====== Supplied material ======

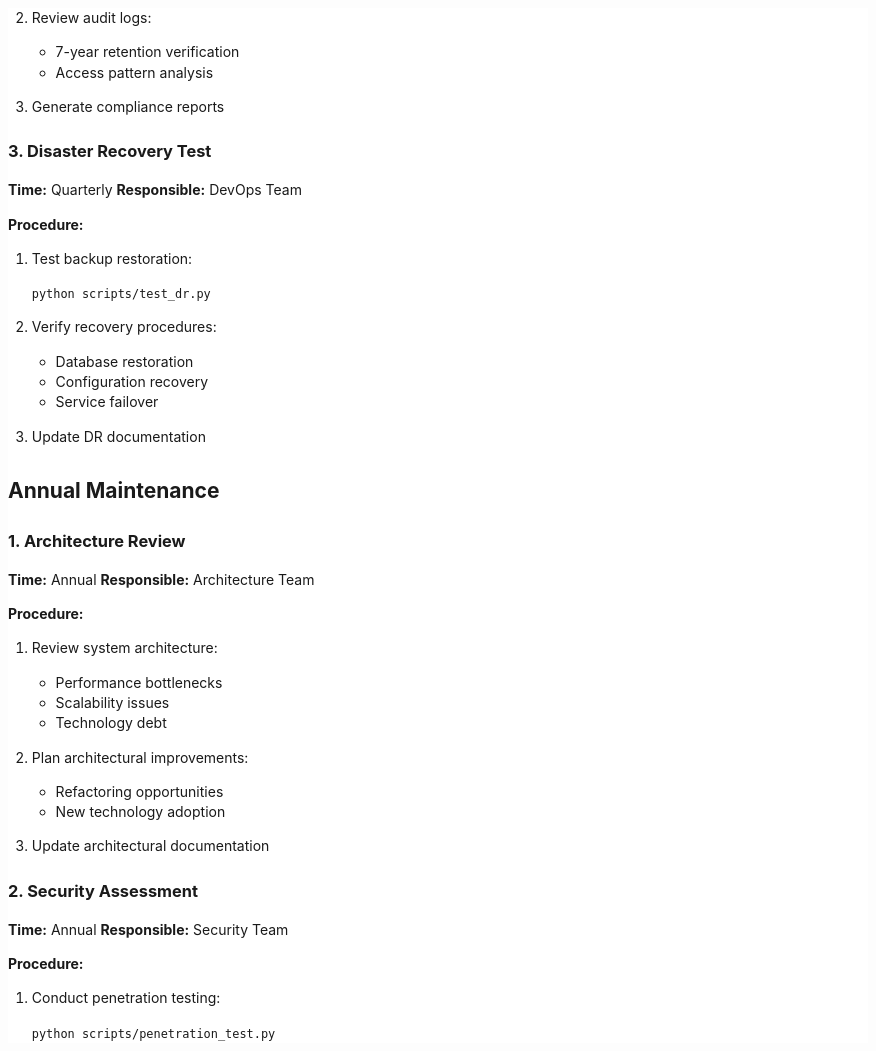 2. Review audit logs:
   - 7-year retention verification
   - Access pattern analysis

3. Generate compliance reports

### 3. Disaster Recovery Test

**Time:** Quarterly
**Responsible:** DevOps Team

**Procedure:**

1. Test backup restoration:

   ```bash
   python scripts/test_dr.py
   ```

2. Verify recovery procedures:
   - Database restoration
   - Configuration recovery
   - Service failover

3. Update DR documentation

## Annual Maintenance

### 1. Architecture Review

**Time:** Annual
**Responsible:** Architecture Team

**Procedure:**

1. Review system architecture:
   - Performance bottlenecks
   - Scalability issues
   - Technology debt

2. Plan architectural improvements:
   - Refactoring opportunities
   - New technology adoption

3. Update architectural documentation

### 2. Security Assessment

**Time:** Annual
**Responsible:** Security Team

**Procedure:**

1. Conduct penetration testing:

   ```bash
   python scripts/penetration_test.py
   ```
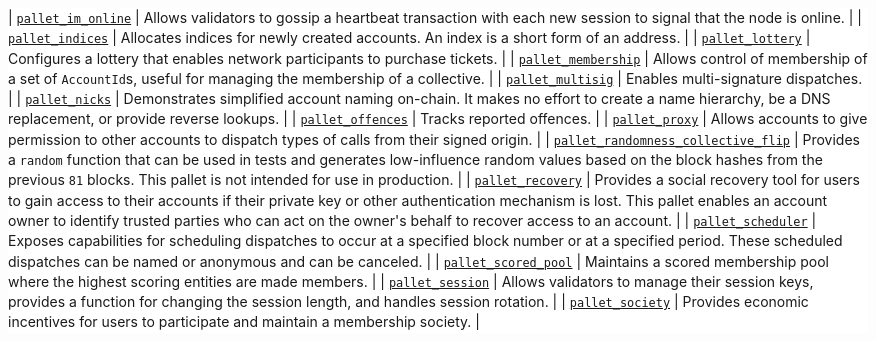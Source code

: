 | [`pallet_im_online`](https://paritytech.github.io/substrate/master/pallet_im_online/index.html)                                            | Allows validators to gossip a heartbeat transaction with each new session to signal that the node is online.                                                                                                                                                                   |
| [`pallet_indices`](https://paritytech.github.io/substrate/master/pallet_indices/index.html)                                                | Allocates indices for newly created accounts. An index is a short form of an address.                                                                                                                                                                                          |
| [`pallet_lottery`](https://paritytech.github.io/substrate/master/pallet_lottery/index.html)                                                | Configures a lottery that enables network participants to purchase tickets.                                                                                                                                                                                                    |
| [`pallet_membership`](https://paritytech.github.io/substrate/master/pallet_membership/index.html)                                          | Allows control of membership of a set of `AccountId`s, useful for managing the membership of a collective.                                                                                                                                                                     |
| [`pallet_multisig`](https://paritytech.github.io/substrate/master/pallet_multisig/index.html)                                              | Enables multi-signature dispatches.                                                                                                                                                                                                                                            |
| [`pallet_nicks`](https://paritytech.github.io/substrate/master/pallet_nicks/index.html)                                                    | Demonstrates simplified account naming on-chain. It makes no effort to create a name hierarchy, be a DNS replacement, or provide reverse lookups.                                                                                                                              |
| [`pallet_offences`](https://paritytech.github.io/substrate/master/pallet_offences/index.html)                                              | Tracks reported offences.                                                                                                                                                                                                                                                      |
| [`pallet_proxy`](https://paritytech.github.io/substrate/master/pallet_proxy/index.html)                                                    | Allows accounts to give permission to other accounts to dispatch types of calls from their signed origin.                                                                                                                                                                      |
| [`pallet_randomness_collective_flip`](https://paritytech.github.io/substrate/master/pallet_insecure_randomness_collective_flip/index.html) | Provides a `random` function that can be used in tests and generates low-influence random values based on the block hashes from the previous `81` blocks. This pallet is not intended for use in production.                                                                   |
| [`pallet_recovery`](https://paritytech.github.io/substrate/master/pallet_recovery/index.html)                                              | Provides a social recovery tool for users to gain access to their accounts if their private key or other authentication mechanism is lost. This pallet enables an account owner to identify trusted parties who can act on the owner's behalf to recover access to an account. |
| [`pallet_scheduler`](https://paritytech.github.io/substrate/master/pallet_scheduler/index.html)                                            | Exposes capabilities for scheduling dispatches to occur at a specified block number or at a specified period. These scheduled dispatches can be named or anonymous and can be canceled.                                                                                        |
| [`pallet_scored_pool`](https://paritytech.github.io/substrate/master/pallet_scored_pool/index.html)                                        | Maintains a scored membership pool where the highest scoring entities are made members.                                                                                                                                                                                        |
| [`pallet_session`](https://paritytech.github.io/substrate/master/pallet_session/index.html)                                                | Allows validators to manage their session keys, provides a function for changing the session length, and handles session rotation.                                                                                                                                             |
| [`pallet_society`](https://paritytech.github.io/substrate/master/pallet_society/index.html)                                                | Provides economic incentives for users to participate and maintain a membership society.                                                                                                                                                                                       |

======

In the data above, find the line with "- Performance bottlenecks" and the line with "Allows control of". Please copy exactly those two lines and every line between them, but not the pictures.

   - Performance bottlenecks
   - Scalability issues
   - Technology debt

2. Plan architectural improvements:
   - Refactoring opportunities
   - New technology adoption

3. Update architectural documentation

### 2. Security Assessment

**Time:** Annual
**Responsible:** Security Team

**Procedure:**

1. Conduct penetration testing:

   ```bash
   python scripts/penetration_test.py
   ```
Source code

: | [`pallet_im_online`](https://paritytech.github.io/substrate/master/pallet_im_online/index.html)                                            | Allows validators to gossip a heartbeat transaction with each new session to signal that the node is online.                                                                                                                                                                   |
| [`pallet_indices`](https://paritytech.github.io/substrate/master/pallet_indices/index.html)                                                | Allocates indices for newly created accounts. An index is a short form of an address.                                                                                                                                                                                          |
| [`pallet_lottery`](https://paritytech.github.io/substrate/master/pallet_lottery/index.html)                                                | Configures a lottery that enables network participants to purchase tickets.                                                                                                                                                                                                    |
| [`pallet_membership`](https://paritytech.github.io/substrate/master/pallet_membership/index.html)                                          | Allows control of membership of a set of `AccountId`s, useful for managing the membership of a collective.                                                                                                                                                                     |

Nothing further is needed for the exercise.